Additive Manufacturing: Tools, Materials and Methods, 6 credits (TFYA88)

Main field of study

Applied Physics, Physics

Course level

Second cycle

Advancement level

A1X

Course offered for

• Master's Programme in Biomedical Engineering
• Master's Programme in Physics and Nanoscience
• Master's Programme in Mechanical Engineering
• Master's Programme in Materials Science and Nanotechnology
• Master of Science in Design and Product Development
• Master of Science in Energy - Environment - Management
• Master of Science in Biomedical Engineering
• Master of Science in Mechanical Engineering
• Master of Science in Applied Physics and Electrical Engineering - International
• Master of Science in Applied Physics and Electrical Engineering
• Mechanical Engineering, M Sc in Engineering

Prerequisites

Thermodynamics at the level provided in a basic course in chemistry, physics, or materials science. Familiarity with material physics, as provided in a course such as modern physics, is beneficial but not required, as is familiarity with at least one CAD program. (CAD instruction will be offered as a brief supplemental course for those who lack training/experience.) Basic laboratory skills. This will be a relatively fast-paced course. Students who are unfamiliar with at least one of the pre-requisites (physics/chemistry/materials science or CAD) may struggle.

Intended learning outcomes

This course will provide a general understanding of additive manufacturing (3D-printing), and detailed understanding of:

• the physics and chemistry involved with the various printing methods, including the material requirements,
• the types of materials appropriate for various printing methods,
• various printing methods, their advantages and disadvantages,
• current and future applications of additive manufacturing. 

After completing this course, students will be able to:

• describe several types of 3D printers, their mode of operation, and their strengths and limitations,
• determine which type of printer is most suitable for fabricating a part based on the requirements of the desired product (choice of material, tolerances, etc.), or whether 3D printing is at all a viable option,
• prepare 3D CAD models for creating printed devices (including editing for printer limitations, etc.), and
• confidently produce 3D-printed devices with at least two kinds of 3D printers (after hands-on work in the labs). 

Course content

Material properties in the solid, liquid, and other (gel, glass) states. Phase-change processes and chemical reactions, including photo-initiated chemistry. Introduction to digital control of mechanical systems (stepper motors, etc.) Introduction to fluid mechanics, as applied to additive manufacturing. Introduction to surface science, as applied to additive manufacturing. Applications, strengths, and weaknesses of various forms of additive manufacturing including: Mechanical applications (prototypes, mechanical components), chemical and life-science applications (prosthetics, artificial organs, lab-on-a-chip devices, etc.). An introduction to 3D CAD. An introduction to planning/slicing software. Hands-on design, fabrication, and evaluation of fabricated parts. 

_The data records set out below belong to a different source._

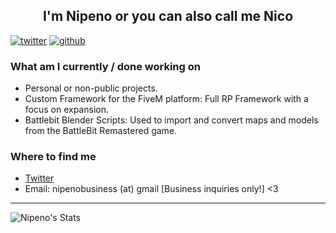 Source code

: <h2 align="center">I'm Nipeno or you can also call me Nico</h2>

[![twitter](https://img.shields.io/twitter/follow/nipeno?label=followers&logo=twitter&color=%23007ec6&style=plastic)](https://twitter.com/nipeno)
[![github](https://img.shields.io/github/followers/nipeno?logo=github&style=plastic)](https://github.com/nipeno?tab=followers)

### What am I currently / done working on
- Personal or non-public projects.
- Custom Framework for the FiveM platform: Full RP Framework with a focus on expansion.
- Battlebit Blender Scripts: Used to import and convert maps and models from the BattleBit Remastered game.

### Where to find me
- [Twitter](https://twitter.com/nipeno)
- Email: nipenobusiness (at) gmail [Business inquiries only!] <3

---

![Nipeno's Stats](https://github-readme-stats.vercel.app/api?username=nipeno&show_icons=true&theme=radical)
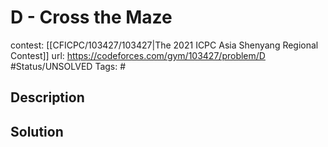 # D - Cross the Maze

contest: [[CFICPC/103427/103427|The 2021 ICPC Asia Shenyang Regional Contest]]
url: https://codeforces.com/gym/103427/problem/D
#Status/UNSOLVED
Tags: #

## Description

## Solution


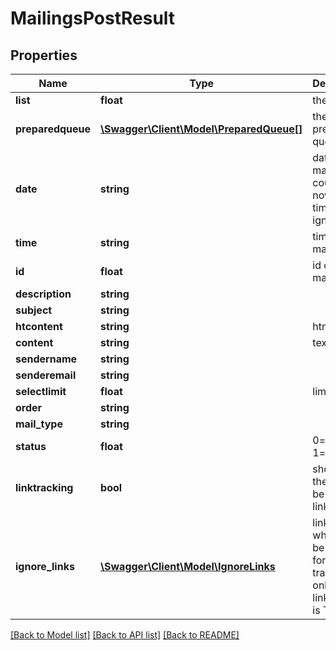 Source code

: # MailingsPostResult

## Properties
Name | Type | Description | Notes
------------ | ------------- | ------------- | -------------
**list** | **float** | the list | 
**preparedqueue** | [**\Swagger\Client\Model\PreparedQueue[]**](PreparedQueue.md) | the prepared queue | [optional] 
**date** | **string** | date of the mailing could be now, then time will be ignored | [optional] 
**time** | **string** | time of the mailing | [optional] 
**id** | **float** | id of the mailing | [optional] 
**description** | **string** |  | [optional] 
**subject** | **string** |  | 
**htcontent** | **string** | html mail | 
**content** | **string** | text mail | 
**sendername** | **string** |  | 
**senderemail** | **string** |  | 
**selectlimit** | **float** | limit | [optional] 
**order** | **string** |  | [optional] 
**mail_type** | **string** |  | [optional] 
**status** | **float** | 0&#x3D;inactive 1&#x3D;active | [optional] 
**linktracking** | **bool** | should be the content be linktracked | [optional] 
**ignore_links** | [**\Swagger\Client\Model\IgnoreLinks**](IgnoreLinks.md) | links of which will be ignored for the tracking, only used if linktracking is True | [optional] 

[[Back to Model list]](../README.md#documentation-for-models) [[Back to API list]](../README.md#documentation-for-api-endpoints) [[Back to README]](../README.md)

Teaching and working methods

This course includes lectures, hands-on labs, a student-defined project and a field trip.

Examination

LAB1	Laboratory work	U, G	1 credits
TEN1	Written examination	U, 3, 4, 5	3 credits
PRA2	Student project and presentation	U, G	2 credits

Grades

Four-grade scale, LiU, U, 3, 4, 5

Other information

About teaching and examination language

The teaching language is presented in the Overview tab for each course. The examination language relates to the teaching language as follows: 

• If teaching language is Swedish, the course as a whole or in large parts, is taught in Swedish. Please note that although teaching language is Swedish, parts of the course could be given in English. Examination language is Swedish. 
• If teaching language is Swedish/English, the course as a whole will be taught in English if students without prior knowledge of the Swedish language participate. Examination language is Swedish or English (depending on teaching language). 
• If teaching language is English, the course as a whole is taught in English. Examination language is English. 

Other

The course is conducted in a manner where both men's and women's experience and knowledge are made visible and developed. 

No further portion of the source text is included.